From the first line of the data below through the line holding "Graph and Topology", output each line exactly and leave the pictures out.

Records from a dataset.
---+---

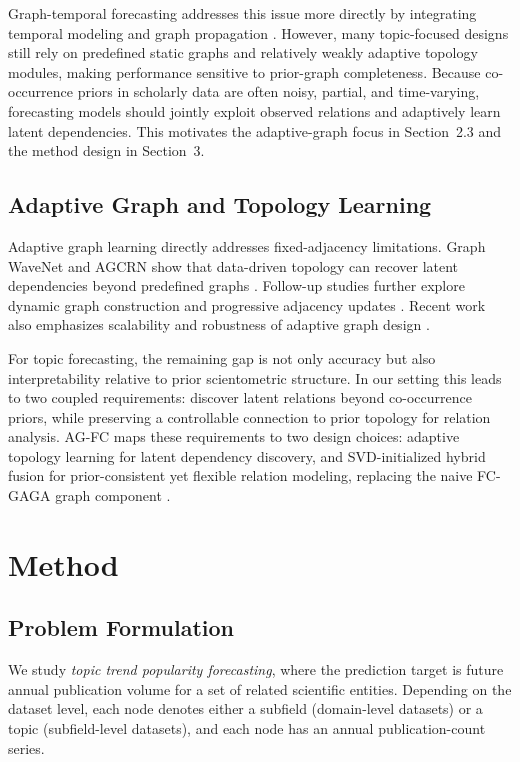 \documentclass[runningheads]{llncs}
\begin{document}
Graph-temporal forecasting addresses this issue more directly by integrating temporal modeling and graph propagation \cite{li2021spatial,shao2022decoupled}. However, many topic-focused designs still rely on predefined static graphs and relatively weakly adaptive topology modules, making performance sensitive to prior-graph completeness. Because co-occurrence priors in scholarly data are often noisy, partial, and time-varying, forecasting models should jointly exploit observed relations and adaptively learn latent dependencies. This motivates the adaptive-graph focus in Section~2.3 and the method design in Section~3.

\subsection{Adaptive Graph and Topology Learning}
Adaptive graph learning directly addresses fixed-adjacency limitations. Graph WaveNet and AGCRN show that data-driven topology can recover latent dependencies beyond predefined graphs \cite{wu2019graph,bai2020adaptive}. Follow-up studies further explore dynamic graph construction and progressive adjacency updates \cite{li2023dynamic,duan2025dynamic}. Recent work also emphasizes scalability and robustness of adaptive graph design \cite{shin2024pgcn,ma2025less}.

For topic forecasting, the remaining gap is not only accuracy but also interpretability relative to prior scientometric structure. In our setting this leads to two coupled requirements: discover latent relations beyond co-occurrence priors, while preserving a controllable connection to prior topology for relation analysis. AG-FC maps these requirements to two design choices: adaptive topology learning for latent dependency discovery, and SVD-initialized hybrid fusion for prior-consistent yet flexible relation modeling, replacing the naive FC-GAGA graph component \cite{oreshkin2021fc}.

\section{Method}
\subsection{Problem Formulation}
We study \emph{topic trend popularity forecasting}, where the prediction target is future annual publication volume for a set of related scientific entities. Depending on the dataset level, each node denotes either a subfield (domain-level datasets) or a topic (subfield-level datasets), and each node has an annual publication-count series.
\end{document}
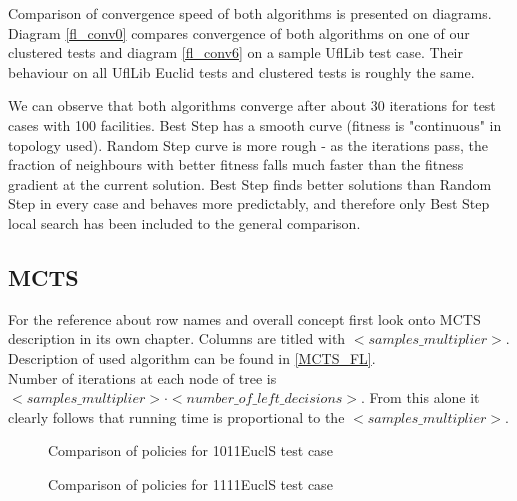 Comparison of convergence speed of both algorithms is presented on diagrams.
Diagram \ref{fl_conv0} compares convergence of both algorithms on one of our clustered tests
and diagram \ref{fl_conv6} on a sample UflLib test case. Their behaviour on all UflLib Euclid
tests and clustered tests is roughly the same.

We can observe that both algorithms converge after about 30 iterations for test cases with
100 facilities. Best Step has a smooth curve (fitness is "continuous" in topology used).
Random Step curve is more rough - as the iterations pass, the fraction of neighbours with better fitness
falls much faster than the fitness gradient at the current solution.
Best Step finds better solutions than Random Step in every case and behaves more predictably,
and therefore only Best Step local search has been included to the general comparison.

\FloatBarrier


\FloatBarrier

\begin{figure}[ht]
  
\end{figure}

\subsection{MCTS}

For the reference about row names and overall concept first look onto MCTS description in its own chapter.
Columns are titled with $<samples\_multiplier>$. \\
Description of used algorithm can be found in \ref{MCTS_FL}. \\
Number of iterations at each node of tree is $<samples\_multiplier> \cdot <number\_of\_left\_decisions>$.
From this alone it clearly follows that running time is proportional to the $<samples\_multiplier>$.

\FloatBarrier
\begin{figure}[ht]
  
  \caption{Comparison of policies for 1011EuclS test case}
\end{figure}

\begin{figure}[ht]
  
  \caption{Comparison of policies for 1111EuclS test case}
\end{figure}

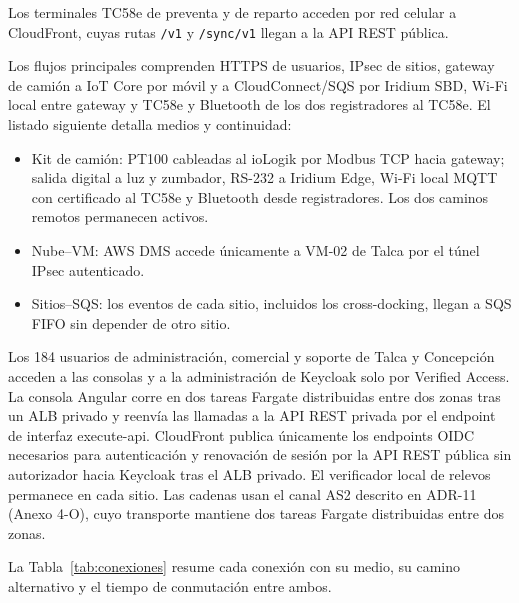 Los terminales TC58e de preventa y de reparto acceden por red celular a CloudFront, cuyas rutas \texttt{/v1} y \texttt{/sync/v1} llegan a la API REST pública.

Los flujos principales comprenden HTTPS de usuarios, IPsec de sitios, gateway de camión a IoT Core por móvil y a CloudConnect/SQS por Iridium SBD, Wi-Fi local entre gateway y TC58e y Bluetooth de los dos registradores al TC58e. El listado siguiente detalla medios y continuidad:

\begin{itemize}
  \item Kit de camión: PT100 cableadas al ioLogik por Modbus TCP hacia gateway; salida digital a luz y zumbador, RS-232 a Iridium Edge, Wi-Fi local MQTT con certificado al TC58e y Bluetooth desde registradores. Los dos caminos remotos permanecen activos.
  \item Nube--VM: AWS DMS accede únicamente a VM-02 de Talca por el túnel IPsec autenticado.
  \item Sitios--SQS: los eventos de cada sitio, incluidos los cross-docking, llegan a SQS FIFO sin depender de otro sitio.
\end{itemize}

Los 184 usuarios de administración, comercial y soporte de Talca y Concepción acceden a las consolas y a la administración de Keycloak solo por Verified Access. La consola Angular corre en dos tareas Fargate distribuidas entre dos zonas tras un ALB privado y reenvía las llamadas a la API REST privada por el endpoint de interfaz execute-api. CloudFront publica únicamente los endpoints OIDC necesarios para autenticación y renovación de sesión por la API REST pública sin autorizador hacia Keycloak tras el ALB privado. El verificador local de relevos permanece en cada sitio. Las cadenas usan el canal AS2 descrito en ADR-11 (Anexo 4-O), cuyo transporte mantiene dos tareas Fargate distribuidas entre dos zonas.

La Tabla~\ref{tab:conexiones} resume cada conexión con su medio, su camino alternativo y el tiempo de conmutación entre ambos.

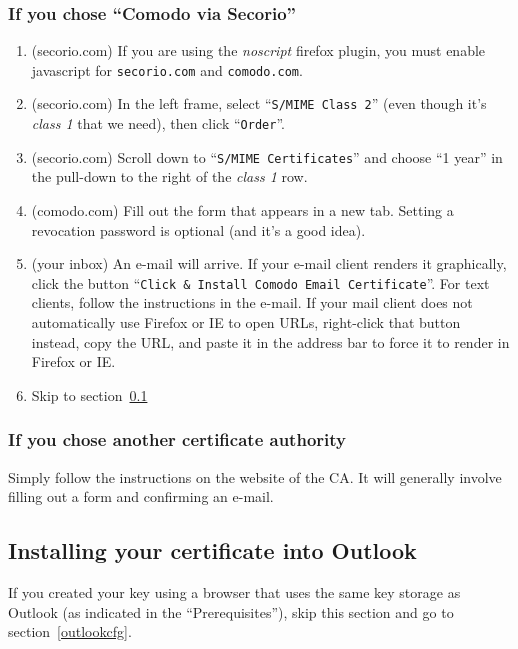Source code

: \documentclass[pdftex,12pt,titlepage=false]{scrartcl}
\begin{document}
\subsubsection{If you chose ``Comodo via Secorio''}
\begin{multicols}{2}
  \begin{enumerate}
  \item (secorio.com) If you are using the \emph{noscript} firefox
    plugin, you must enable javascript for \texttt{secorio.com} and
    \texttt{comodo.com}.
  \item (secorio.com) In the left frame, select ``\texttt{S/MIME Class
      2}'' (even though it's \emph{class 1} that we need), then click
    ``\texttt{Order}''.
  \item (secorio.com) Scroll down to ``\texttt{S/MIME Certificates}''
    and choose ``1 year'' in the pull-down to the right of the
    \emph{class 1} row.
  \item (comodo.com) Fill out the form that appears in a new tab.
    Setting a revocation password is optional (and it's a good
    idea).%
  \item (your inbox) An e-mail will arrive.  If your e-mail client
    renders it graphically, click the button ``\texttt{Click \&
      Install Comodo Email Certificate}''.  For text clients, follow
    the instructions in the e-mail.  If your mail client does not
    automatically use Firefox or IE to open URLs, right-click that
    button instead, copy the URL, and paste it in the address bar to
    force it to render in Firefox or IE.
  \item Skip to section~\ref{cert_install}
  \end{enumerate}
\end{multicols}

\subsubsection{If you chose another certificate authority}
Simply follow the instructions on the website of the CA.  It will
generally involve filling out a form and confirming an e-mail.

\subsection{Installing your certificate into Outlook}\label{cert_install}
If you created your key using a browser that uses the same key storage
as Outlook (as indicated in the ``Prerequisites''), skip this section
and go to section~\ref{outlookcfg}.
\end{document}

---+---

RESPONSE TO THIS EXERCISE.
 \documentclass[runningheads]{llncs}
\begin{document}
Graph-temporal forecasting addresses this issue more directly by integrating temporal modeling and graph propagation \cite{li2021spatial,shao2022decoupled}. However, many topic-focused designs still rely on predefined static graphs and relatively weakly adaptive topology modules, making performance sensitive to prior-graph completeness. Because co-occurrence priors in scholarly data are often noisy, partial, and time-varying, forecasting models should jointly exploit observed relations and adaptively learn latent dependencies. This motivates the adaptive-graph focus in Section~2.3 and the method design in Section~3.

\subsection{Adaptive Graph and Topology Learning}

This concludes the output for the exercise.